### Exercise brief
Among the entries below, how many lines hold "title"? Reply with the number only.

[Dataset items]
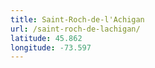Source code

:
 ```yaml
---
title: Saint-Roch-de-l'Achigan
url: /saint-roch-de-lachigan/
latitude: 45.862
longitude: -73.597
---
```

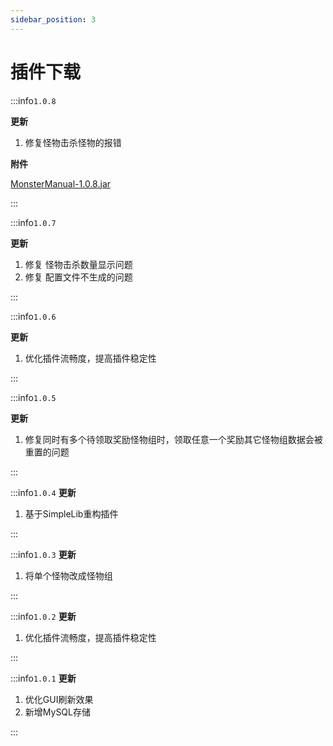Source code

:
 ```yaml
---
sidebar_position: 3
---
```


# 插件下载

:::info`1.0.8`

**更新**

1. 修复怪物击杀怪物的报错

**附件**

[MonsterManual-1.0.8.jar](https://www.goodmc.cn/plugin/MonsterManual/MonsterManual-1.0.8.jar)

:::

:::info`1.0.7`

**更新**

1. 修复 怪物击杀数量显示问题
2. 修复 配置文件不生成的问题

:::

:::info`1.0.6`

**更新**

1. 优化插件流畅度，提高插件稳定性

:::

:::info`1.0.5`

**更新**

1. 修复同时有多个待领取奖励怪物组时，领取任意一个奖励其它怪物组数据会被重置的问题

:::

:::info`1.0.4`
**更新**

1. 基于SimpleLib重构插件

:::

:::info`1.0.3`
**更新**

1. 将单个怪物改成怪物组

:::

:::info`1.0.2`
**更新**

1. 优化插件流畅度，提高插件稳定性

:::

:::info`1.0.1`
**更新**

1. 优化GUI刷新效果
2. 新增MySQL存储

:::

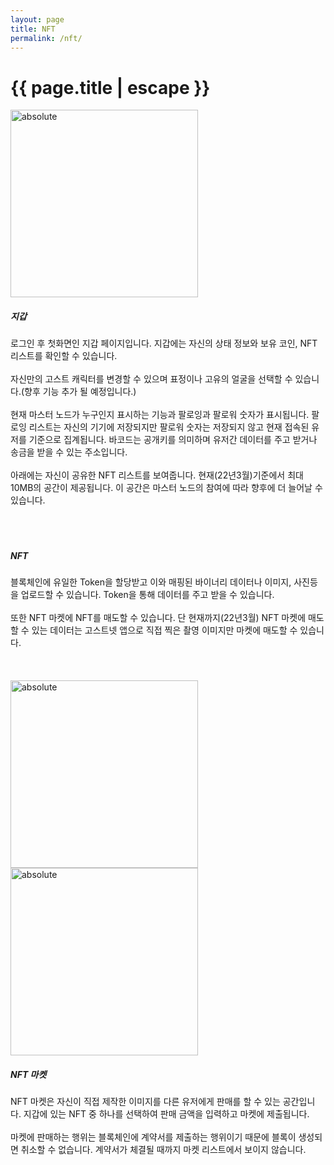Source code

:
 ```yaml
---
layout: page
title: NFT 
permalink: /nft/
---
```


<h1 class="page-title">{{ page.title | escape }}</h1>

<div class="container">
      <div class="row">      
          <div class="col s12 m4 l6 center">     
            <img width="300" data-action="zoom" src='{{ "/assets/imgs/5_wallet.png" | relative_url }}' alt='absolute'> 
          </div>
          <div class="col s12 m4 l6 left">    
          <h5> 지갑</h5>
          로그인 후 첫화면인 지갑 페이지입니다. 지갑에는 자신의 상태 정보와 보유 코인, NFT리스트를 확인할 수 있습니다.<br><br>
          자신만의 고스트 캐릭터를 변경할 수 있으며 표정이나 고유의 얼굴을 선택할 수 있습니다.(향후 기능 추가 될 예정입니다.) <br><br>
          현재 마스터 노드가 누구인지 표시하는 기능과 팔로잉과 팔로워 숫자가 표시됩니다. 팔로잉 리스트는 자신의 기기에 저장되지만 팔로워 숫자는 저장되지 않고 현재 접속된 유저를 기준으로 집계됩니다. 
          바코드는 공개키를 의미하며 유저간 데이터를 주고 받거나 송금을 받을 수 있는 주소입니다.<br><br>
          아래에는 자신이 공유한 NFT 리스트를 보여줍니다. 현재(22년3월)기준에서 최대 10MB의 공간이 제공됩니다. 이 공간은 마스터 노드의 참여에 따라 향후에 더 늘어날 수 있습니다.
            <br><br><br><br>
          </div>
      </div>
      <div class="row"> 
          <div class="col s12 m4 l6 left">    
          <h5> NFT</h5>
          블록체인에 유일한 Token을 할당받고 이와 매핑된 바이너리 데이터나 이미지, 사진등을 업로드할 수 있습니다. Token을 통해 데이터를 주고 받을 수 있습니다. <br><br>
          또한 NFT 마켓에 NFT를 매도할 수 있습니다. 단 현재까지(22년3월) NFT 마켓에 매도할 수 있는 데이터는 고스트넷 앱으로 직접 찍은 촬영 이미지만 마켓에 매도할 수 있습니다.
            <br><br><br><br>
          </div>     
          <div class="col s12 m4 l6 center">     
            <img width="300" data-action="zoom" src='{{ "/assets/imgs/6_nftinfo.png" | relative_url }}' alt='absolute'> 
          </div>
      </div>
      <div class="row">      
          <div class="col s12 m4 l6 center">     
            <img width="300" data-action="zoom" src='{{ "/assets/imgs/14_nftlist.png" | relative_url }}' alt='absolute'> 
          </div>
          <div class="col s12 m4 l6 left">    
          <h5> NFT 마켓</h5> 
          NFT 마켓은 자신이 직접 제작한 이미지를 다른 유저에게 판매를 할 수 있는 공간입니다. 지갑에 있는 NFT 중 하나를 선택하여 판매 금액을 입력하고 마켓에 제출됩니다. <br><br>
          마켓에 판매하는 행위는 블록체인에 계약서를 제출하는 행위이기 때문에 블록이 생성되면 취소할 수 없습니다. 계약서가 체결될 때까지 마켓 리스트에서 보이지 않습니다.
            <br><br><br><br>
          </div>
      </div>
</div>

### Solution to this exercise
3